A vendor waits for customers during a national blackout, in Buenos Aires, Argentina, June 16, 2019.
A vendor waits for customers during a national blackout, in Buenos Aires, Argentina, June 16, 2019.

The lights were back on across virtually all of Argentina and neighbors Paraguay and Uruguay on Monday morning, according to Argentine energy officials, though the cause of Sunday's massive blackout remains a mystery.

Argentina's grid collapsed early on Sunday morning, cutting power to tens of millions of people in South America, hobbling phone and internet communication regionwide and shutting down YPF SA's La Plata refinery, Argentina's largest.

A source with Argentina's Energy Secretariat told Reuters that a failure in high tension transmission lines had "destabilized" the Yacyretá y Salto Grande power plants had caused the outage.

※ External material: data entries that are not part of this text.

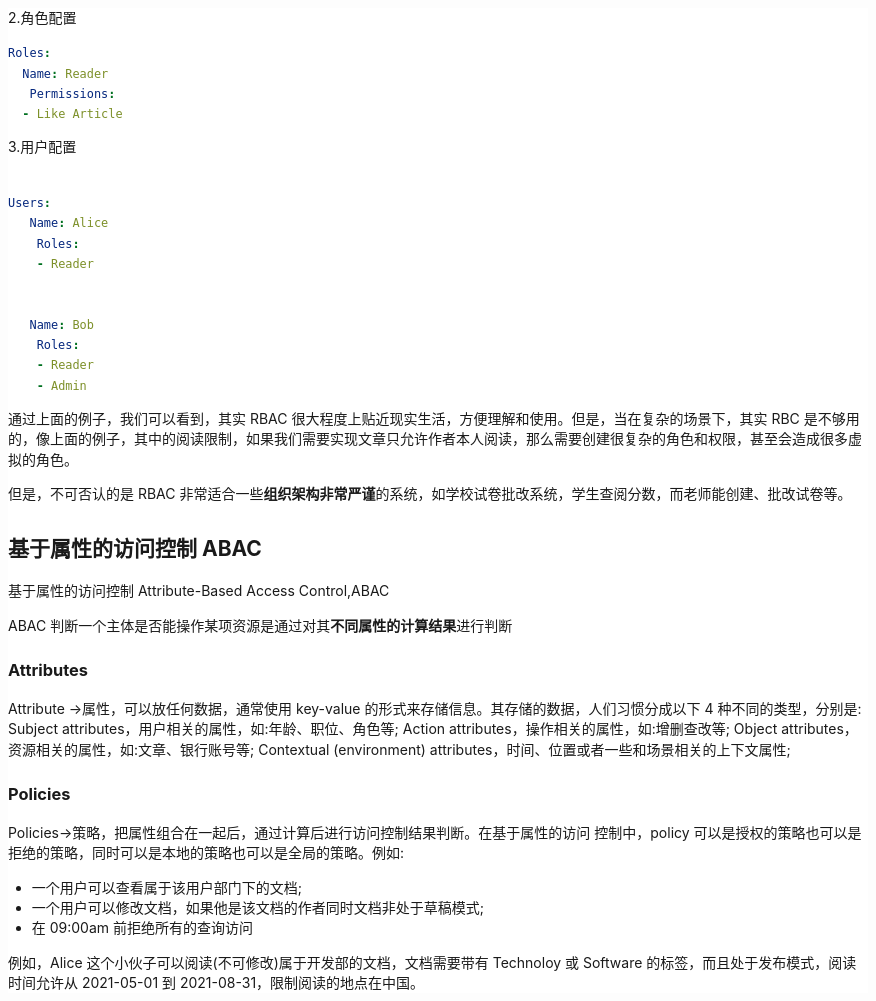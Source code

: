 2.角色配置

```yml
Roles:
  Name: Reader
   Permissions:
  - Like Article
```

3.用户配置

```yml

Users:
   Name: Alice
    Roles:
    - Reader


   Name: Bob
    Roles:
    - Reader
    - Admin

```

通过上面的例子，我们可以看到，其实 RBAC 很大程度上贴近现实生活，方便理解和使用。但是，当在复杂的场景下，其实 RBC 是不够用的，像上面的例子，其中的阅读限制，如果我们需要实现文章只允许作者本人阅读，那么需要创建很复杂的角色和权限，甚至会造成很多虚拟的角色。

但是，不可否认的是 RBAC 非常适合一些**组织架构非常严谨**的系统，如学校试卷批改系统，学生查阅分数，而老师能创建、批改试卷等。

## 基于属性的访问控制 ABAC

基于属性的访问控制 Attribute-Based Access Control,ABAC

ABAC 判断一个主体是否能操作某项资源是通过对其**不同属性的计算结果**进行判断

### Attributes

Attribute ->属性，可以放任何数据，通常使用 key-value 的形式来存储信息。其存储的数据，人们习惯分成以下 4 种不同的类型，分别是:
Subject attributes，用户相关的属性，如:年龄、职位、角色等;
Action attributes，操作相关的属性，如:增删查改等;
Object attributes，资源相关的属性，如:文章、银行账号等;
Contextual (environment) attributes，时间、位置或者一些和场景相关的上下文属性;

### Policies

Policies->策略，把属性组合在一起后，通过计算后进行访问控制结果判断。在基于属性的访问
控制中，policy 可以是授权的策略也可以是拒绝的策略，同时可以是本地的策略也可以是全局的策略。例如:

- 一个用户可以查看属于该用户部门下的文档;
- 一个用户可以修改文档，如果他是该文档的作者同时文档非处于草稿模式;
- 在 09:00am 前拒绝所有的查询访问

例如，Alice 这个小伙子可以阅读(不可修改)属于开发部的文档，文档需要带有 Technoloy 或 Software 的标签，而且处于发布模式，阅读时间允许从 2021-05-01 到 2021-08-31，限制阅读的地点在中国。
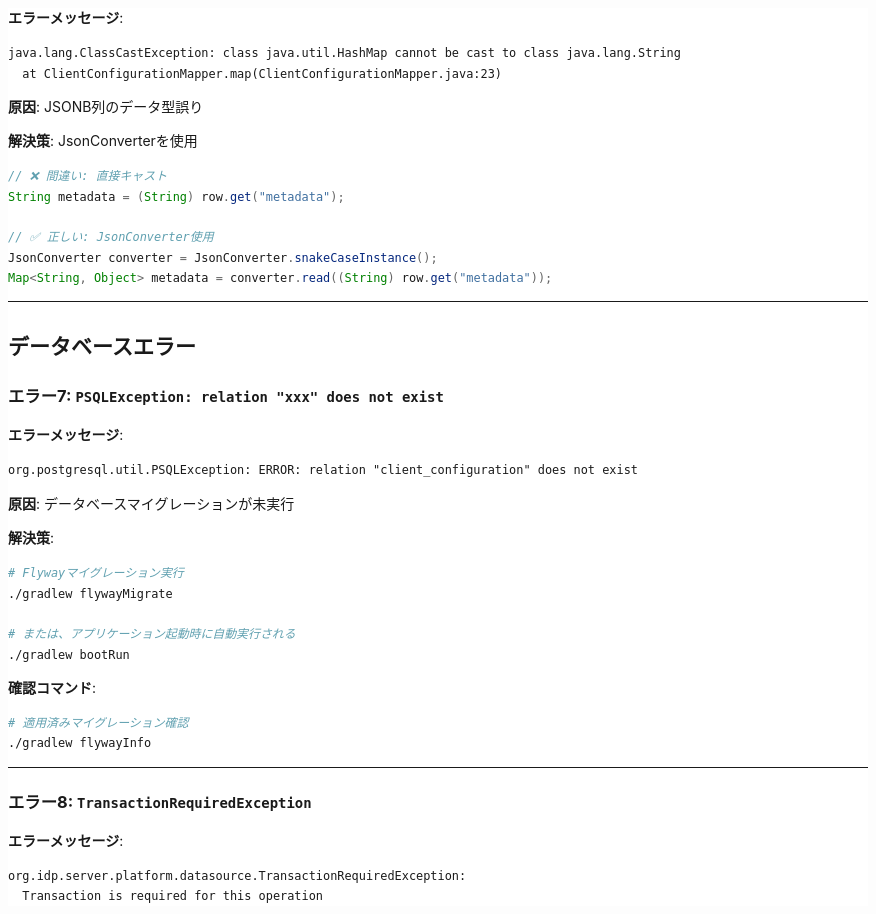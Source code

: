**エラーメッセージ**:
```
java.lang.ClassCastException: class java.util.HashMap cannot be cast to class java.lang.String
  at ClientConfigurationMapper.map(ClientConfigurationMapper.java:23)
```

**原因**: JSONB列のデータ型誤り

**解決策**: JsonConverterを使用

```java
// ❌ 間違い: 直接キャスト
String metadata = (String) row.get("metadata");

// ✅ 正しい: JsonConverter使用
JsonConverter converter = JsonConverter.snakeCaseInstance();
Map<String, Object> metadata = converter.read((String) row.get("metadata"));
```

---

## データベースエラー

### エラー7: `PSQLException: relation "xxx" does not exist`

**エラーメッセージ**:
```
org.postgresql.util.PSQLException: ERROR: relation "client_configuration" does not exist
```

**原因**: データベースマイグレーションが未実行

**解決策**:
```bash
# Flywayマイグレーション実行
./gradlew flywayMigrate

# または、アプリケーション起動時に自動実行される
./gradlew bootRun
```

**確認コマンド**:
```bash
# 適用済みマイグレーション確認
./gradlew flywayInfo
```

---

### エラー8: `TransactionRequiredException`

**エラーメッセージ**:
```
org.idp.server.platform.datasource.TransactionRequiredException:
  Transaction is required for this operation
```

But the precise catalyst for the chain reaction that eventually blacked out much of the southern half of South American is still unclear, according to Energy Secretary Gustavo Lopetegui.

"We're all asking why this system didn't act as it normally does, because failures like this happen every day," Lopetegui told local radio station La Red.

Lopetegui said that the results of an investigation into the causes of the blackout were due in 15 days, but said it was impossible that such a widespread outage could occur again.

Residents of Buenos Aires, a city of nearly 16 million, awoke on Father´s Day to a nearly entirely dark city. Power trickled back over several hours there and across much of Argentina, and was fully restored by around 9:30p.m. local time, according to the Energy Secretariat.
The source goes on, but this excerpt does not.